**Your task**: Look through the records below and copy each line that includes the word "they".

**Supplied records**:
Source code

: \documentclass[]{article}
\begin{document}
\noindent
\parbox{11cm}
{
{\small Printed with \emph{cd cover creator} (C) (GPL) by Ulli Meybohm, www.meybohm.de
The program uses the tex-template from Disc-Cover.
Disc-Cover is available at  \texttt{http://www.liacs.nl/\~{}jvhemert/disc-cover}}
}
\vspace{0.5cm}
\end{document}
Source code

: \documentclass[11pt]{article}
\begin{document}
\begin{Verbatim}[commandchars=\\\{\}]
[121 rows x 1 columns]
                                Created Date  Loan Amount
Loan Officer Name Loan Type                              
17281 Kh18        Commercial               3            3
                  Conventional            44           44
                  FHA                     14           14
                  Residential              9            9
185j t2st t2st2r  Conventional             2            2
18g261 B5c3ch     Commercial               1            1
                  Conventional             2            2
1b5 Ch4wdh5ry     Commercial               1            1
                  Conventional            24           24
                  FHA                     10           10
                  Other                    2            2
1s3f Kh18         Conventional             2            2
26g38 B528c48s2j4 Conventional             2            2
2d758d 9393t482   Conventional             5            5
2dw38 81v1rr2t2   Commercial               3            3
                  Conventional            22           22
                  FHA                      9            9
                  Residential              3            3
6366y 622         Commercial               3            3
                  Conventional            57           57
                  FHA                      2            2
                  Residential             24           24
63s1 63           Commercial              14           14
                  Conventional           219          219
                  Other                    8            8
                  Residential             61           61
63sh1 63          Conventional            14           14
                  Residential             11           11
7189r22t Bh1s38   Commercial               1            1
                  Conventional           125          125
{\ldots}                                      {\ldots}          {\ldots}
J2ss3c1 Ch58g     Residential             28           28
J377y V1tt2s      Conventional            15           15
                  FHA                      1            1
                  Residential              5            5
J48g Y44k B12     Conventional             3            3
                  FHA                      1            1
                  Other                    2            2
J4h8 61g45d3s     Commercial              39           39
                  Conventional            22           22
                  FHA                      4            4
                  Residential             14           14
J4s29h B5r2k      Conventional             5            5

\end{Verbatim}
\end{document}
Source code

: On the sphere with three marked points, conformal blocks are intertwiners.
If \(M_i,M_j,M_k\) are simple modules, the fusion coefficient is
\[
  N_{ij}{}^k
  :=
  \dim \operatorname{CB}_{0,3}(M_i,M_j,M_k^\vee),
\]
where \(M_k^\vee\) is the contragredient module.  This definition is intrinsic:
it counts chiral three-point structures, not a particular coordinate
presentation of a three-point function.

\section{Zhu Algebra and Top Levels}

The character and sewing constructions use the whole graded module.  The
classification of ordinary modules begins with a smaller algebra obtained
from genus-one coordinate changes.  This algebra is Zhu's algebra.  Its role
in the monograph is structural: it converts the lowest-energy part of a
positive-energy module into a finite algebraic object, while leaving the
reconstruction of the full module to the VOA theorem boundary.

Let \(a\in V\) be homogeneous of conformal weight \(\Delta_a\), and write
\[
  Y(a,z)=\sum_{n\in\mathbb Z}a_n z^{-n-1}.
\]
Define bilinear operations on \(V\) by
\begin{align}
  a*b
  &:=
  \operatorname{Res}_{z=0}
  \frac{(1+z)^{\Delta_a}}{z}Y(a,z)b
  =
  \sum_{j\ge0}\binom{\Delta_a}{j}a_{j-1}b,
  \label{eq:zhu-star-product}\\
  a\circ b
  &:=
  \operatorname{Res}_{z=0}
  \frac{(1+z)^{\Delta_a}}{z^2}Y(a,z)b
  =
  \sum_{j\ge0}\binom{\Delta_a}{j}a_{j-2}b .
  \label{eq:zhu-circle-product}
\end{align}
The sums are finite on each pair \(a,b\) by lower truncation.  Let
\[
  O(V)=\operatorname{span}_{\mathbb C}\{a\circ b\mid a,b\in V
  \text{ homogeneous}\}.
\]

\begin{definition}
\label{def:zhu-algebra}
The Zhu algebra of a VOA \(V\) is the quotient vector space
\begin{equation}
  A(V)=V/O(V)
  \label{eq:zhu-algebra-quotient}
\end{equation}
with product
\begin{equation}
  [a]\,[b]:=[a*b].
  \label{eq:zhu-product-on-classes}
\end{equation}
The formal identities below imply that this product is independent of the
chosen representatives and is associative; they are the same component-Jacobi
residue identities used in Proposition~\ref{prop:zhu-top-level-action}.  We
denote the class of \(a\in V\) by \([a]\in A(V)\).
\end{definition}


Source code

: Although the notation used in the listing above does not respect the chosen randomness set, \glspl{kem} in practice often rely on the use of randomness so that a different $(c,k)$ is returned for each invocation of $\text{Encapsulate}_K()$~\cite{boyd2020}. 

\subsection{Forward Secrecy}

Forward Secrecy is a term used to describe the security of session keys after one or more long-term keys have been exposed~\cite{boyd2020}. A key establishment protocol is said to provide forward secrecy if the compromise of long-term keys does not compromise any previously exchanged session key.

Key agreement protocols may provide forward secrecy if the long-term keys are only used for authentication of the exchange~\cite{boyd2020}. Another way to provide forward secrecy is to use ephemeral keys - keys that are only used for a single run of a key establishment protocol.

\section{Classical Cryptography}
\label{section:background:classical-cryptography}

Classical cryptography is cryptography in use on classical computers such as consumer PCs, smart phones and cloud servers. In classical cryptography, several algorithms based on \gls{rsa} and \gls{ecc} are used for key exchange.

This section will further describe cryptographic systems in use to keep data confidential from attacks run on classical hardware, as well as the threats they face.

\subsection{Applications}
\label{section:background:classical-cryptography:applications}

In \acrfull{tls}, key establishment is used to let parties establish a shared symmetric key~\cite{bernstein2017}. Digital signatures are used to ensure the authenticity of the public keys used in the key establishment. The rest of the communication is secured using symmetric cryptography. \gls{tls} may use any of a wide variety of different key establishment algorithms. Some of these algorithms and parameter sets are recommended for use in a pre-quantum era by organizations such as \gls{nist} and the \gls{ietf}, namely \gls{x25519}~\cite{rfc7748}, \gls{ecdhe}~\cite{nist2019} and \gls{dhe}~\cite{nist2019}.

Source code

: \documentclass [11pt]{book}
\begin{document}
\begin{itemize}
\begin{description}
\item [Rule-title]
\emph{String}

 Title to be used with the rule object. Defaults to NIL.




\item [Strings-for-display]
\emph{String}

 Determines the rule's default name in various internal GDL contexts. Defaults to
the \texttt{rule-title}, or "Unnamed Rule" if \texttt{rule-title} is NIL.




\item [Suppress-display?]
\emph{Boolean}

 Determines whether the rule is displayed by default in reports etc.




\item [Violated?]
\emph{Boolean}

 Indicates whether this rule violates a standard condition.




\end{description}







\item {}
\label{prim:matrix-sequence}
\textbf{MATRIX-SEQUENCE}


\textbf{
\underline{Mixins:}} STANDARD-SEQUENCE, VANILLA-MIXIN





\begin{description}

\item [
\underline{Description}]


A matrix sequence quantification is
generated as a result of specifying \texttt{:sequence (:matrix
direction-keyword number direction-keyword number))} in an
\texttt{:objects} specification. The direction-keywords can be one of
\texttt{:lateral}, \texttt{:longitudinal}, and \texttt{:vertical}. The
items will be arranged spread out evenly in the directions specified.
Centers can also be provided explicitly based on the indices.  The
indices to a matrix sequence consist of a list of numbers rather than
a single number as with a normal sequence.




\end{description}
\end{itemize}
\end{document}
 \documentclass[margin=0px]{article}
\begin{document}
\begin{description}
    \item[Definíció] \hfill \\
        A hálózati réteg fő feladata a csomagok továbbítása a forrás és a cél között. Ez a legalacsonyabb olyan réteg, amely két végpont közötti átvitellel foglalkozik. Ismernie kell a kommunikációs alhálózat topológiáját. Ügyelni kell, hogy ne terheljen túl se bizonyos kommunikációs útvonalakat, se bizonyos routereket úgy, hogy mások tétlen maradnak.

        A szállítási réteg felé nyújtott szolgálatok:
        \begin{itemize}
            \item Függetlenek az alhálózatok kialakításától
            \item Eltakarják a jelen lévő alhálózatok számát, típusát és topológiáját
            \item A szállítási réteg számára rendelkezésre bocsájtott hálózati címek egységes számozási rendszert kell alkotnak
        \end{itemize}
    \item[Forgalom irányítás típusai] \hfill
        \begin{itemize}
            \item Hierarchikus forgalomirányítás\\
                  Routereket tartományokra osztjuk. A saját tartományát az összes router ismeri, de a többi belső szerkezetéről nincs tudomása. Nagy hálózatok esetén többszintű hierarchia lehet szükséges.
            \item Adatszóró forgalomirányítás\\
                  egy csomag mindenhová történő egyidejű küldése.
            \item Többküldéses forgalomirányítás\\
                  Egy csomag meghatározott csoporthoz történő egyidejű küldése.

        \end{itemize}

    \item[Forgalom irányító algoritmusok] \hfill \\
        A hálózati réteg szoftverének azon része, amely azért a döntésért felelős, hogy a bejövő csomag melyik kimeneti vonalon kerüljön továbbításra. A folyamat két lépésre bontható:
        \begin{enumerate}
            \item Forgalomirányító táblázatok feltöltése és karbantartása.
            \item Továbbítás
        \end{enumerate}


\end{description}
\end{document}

**Solution to the problem**:
chosen representatives and is associative; they are the same component-Jacobi
This section will further describe cryptographic systems in use to keep data confidential from attacks run on classical hardware, as well as the threats they face.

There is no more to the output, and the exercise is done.